TO DO: Go through the lines below. Copy those with "width".

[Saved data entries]
*-*-*
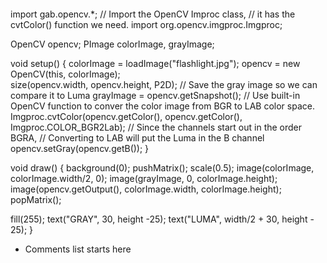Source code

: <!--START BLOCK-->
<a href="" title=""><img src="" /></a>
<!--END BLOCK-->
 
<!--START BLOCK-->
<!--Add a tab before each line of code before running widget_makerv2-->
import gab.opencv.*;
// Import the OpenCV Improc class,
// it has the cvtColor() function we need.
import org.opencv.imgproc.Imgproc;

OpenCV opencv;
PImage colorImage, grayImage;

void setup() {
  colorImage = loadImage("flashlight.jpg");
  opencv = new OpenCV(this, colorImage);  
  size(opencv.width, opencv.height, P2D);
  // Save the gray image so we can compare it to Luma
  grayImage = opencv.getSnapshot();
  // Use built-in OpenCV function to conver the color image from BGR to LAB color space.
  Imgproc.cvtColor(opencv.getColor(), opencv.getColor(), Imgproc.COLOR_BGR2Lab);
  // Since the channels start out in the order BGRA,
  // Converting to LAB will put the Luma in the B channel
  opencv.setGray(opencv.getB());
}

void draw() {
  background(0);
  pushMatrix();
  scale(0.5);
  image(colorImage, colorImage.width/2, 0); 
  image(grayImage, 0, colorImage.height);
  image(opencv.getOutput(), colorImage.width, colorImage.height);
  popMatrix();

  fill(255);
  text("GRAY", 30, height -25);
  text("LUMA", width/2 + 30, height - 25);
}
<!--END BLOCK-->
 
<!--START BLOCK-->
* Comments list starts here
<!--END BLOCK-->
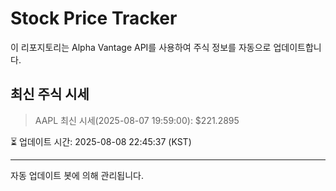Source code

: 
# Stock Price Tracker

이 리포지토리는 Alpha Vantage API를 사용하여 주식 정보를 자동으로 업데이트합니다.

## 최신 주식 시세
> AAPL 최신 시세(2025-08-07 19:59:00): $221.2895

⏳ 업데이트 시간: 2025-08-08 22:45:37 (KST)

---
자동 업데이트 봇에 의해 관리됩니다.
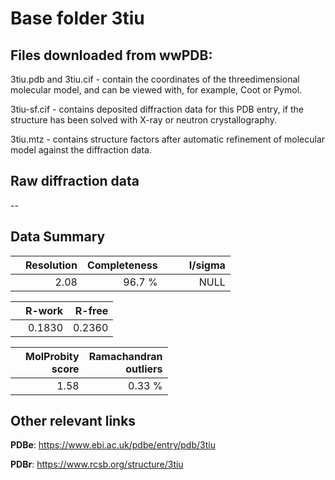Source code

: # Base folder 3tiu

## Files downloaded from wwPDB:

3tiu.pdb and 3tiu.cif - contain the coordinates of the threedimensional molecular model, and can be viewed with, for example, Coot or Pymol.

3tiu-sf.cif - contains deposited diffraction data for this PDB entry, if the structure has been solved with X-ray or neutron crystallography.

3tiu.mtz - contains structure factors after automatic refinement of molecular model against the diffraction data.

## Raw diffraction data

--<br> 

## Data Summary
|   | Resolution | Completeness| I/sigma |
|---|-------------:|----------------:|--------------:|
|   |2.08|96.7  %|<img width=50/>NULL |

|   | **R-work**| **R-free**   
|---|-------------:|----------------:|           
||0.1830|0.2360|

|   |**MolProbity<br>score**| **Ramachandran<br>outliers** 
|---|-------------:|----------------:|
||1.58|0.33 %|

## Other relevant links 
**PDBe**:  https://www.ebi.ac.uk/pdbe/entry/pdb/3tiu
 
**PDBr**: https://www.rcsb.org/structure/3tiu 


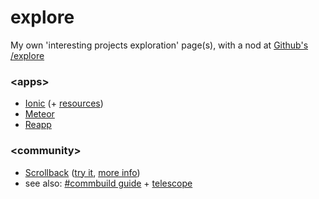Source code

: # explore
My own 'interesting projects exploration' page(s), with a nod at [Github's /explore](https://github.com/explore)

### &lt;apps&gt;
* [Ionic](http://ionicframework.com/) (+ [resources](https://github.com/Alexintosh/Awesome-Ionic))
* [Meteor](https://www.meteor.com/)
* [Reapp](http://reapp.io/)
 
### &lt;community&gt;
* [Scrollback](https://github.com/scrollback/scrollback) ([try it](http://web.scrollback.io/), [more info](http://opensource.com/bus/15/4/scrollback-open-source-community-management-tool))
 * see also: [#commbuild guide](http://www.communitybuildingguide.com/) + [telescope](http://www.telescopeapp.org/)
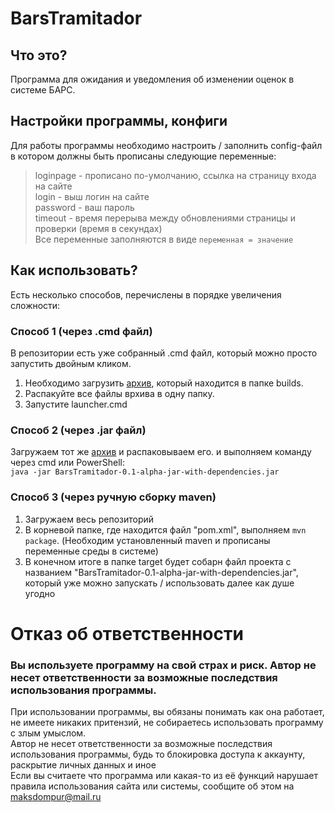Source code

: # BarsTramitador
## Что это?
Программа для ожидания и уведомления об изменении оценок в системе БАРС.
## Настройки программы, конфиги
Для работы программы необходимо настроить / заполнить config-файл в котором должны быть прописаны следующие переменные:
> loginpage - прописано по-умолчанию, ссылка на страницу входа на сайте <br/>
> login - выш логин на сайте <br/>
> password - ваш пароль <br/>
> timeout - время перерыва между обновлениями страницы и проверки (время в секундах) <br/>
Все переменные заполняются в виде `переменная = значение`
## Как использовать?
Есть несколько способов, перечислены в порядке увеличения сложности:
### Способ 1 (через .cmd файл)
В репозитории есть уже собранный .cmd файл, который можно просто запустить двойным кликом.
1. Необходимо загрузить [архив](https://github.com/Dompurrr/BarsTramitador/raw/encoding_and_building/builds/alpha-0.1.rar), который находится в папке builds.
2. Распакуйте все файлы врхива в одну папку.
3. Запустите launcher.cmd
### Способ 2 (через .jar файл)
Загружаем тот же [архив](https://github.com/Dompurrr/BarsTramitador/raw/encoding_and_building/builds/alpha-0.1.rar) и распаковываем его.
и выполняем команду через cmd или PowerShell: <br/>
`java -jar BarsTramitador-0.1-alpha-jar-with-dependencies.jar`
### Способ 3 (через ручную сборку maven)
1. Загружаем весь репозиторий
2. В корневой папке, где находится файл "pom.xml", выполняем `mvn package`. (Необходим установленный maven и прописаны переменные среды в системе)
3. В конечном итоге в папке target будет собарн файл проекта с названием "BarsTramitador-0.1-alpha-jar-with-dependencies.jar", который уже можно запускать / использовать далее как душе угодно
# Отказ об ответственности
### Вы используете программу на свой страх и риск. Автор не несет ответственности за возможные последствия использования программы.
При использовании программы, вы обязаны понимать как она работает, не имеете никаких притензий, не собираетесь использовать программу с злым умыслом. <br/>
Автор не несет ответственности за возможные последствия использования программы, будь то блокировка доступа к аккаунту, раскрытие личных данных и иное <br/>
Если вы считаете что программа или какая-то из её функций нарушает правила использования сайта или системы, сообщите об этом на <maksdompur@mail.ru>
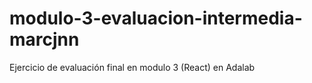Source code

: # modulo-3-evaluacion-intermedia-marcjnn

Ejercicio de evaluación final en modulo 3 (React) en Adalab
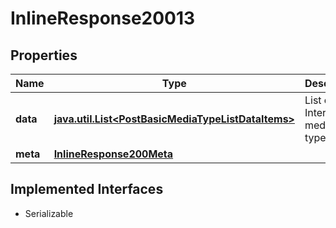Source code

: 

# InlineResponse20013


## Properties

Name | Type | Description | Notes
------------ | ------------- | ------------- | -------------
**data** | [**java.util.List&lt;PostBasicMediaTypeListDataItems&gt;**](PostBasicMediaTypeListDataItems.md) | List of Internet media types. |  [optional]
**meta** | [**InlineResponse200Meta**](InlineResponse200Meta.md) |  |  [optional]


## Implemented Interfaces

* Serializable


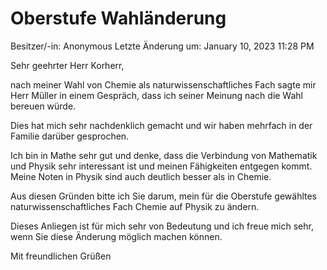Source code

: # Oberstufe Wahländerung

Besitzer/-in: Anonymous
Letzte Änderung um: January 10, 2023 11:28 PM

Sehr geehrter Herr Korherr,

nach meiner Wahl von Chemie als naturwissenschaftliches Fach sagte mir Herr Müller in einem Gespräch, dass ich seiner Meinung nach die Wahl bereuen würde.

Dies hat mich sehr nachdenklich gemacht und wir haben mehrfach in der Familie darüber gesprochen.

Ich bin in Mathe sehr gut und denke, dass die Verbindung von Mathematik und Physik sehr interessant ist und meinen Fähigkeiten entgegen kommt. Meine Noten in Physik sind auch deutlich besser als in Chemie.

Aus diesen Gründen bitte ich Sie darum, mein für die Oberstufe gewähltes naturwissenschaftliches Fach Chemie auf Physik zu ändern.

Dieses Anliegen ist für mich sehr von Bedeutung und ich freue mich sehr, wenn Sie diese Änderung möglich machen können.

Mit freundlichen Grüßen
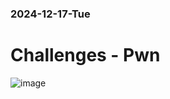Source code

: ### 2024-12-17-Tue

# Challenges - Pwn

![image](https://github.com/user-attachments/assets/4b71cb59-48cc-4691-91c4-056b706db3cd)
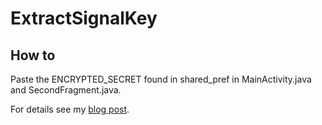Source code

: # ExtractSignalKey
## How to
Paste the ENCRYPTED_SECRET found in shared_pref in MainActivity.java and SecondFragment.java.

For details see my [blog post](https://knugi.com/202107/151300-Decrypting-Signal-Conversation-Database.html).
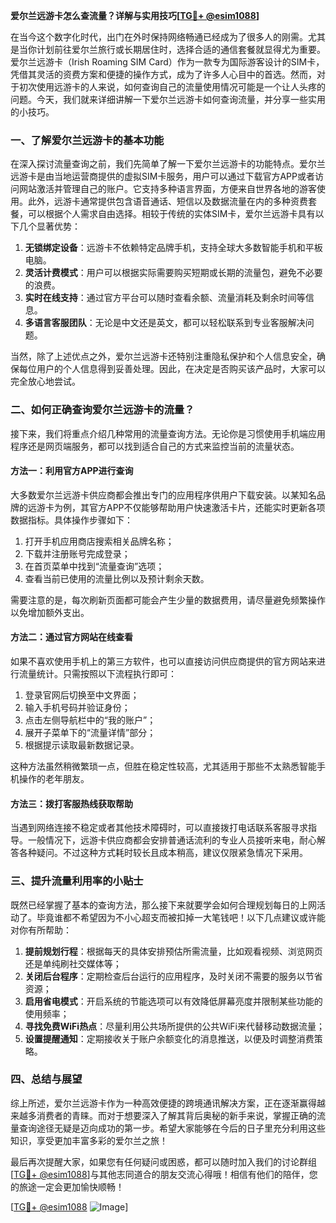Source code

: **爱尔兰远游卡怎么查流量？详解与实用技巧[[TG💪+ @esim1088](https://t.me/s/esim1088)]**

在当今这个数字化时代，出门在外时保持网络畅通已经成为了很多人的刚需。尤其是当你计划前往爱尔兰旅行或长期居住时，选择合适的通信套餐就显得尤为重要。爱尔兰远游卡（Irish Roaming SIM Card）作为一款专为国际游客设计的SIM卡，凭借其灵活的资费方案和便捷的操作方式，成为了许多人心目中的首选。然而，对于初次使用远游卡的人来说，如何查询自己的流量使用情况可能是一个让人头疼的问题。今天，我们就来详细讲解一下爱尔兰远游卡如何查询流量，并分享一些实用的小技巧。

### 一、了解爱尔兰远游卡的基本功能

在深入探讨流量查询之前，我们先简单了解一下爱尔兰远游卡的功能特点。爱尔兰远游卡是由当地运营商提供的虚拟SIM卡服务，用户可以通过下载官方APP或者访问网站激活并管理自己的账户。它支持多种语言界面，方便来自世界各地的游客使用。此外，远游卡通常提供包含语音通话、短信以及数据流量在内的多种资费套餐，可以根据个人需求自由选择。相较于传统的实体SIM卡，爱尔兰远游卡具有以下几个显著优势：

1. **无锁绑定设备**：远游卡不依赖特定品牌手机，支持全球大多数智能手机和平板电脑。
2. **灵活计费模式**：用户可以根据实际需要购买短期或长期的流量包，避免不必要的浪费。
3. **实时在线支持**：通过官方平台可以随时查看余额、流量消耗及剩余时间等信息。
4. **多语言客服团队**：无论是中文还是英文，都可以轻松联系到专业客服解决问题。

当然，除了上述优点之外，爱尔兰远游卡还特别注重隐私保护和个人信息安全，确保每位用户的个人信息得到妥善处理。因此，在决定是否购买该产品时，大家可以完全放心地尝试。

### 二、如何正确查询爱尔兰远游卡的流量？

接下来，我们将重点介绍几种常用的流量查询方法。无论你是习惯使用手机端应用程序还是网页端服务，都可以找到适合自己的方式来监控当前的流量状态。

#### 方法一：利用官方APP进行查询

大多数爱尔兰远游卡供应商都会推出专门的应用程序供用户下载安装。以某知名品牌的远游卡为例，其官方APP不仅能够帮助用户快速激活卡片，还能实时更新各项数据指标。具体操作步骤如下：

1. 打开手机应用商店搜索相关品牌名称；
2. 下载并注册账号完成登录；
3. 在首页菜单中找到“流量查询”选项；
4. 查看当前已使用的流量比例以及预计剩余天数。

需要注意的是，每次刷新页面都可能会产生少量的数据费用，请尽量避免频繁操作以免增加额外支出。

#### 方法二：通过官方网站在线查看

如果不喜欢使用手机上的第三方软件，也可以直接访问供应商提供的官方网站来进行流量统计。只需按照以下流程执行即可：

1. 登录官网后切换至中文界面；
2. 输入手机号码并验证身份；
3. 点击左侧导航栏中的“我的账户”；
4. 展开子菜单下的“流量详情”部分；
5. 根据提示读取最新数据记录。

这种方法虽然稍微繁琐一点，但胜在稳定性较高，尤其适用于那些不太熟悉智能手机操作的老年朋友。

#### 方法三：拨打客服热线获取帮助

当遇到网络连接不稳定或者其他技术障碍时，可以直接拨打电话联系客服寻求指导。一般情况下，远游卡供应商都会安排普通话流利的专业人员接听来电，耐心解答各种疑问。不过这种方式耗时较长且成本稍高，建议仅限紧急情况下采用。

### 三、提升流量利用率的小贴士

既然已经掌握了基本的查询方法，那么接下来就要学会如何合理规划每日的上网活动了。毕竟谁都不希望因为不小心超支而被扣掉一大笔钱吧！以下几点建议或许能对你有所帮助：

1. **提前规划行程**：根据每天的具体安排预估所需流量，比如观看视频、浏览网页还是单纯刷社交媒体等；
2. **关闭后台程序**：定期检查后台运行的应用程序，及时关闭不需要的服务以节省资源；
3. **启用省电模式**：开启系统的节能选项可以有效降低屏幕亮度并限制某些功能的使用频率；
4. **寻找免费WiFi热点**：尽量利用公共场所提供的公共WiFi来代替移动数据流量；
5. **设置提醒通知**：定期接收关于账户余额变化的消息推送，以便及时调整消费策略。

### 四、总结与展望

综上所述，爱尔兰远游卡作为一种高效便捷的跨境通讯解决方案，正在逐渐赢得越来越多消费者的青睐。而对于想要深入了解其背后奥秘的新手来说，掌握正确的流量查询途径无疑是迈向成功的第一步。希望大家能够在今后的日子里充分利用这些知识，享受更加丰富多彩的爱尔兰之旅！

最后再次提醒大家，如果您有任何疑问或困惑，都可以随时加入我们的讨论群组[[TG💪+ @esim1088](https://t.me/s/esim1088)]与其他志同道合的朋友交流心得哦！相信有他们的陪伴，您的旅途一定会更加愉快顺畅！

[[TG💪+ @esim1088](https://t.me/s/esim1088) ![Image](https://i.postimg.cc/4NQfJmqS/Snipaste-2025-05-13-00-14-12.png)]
*-*-*
ANSWER FOR THIS EXERCISE:
  size(opencv.width, opencv.height, P2D);
  image(colorImage, colorImage.width/2, 0); 
  image(opencv.getOutput(), colorImage.width, colorImage.height);
  text("LUMA", width/2 + 30, height - 25);
|   |2.08|96.7  %|<img width=50/>NULL |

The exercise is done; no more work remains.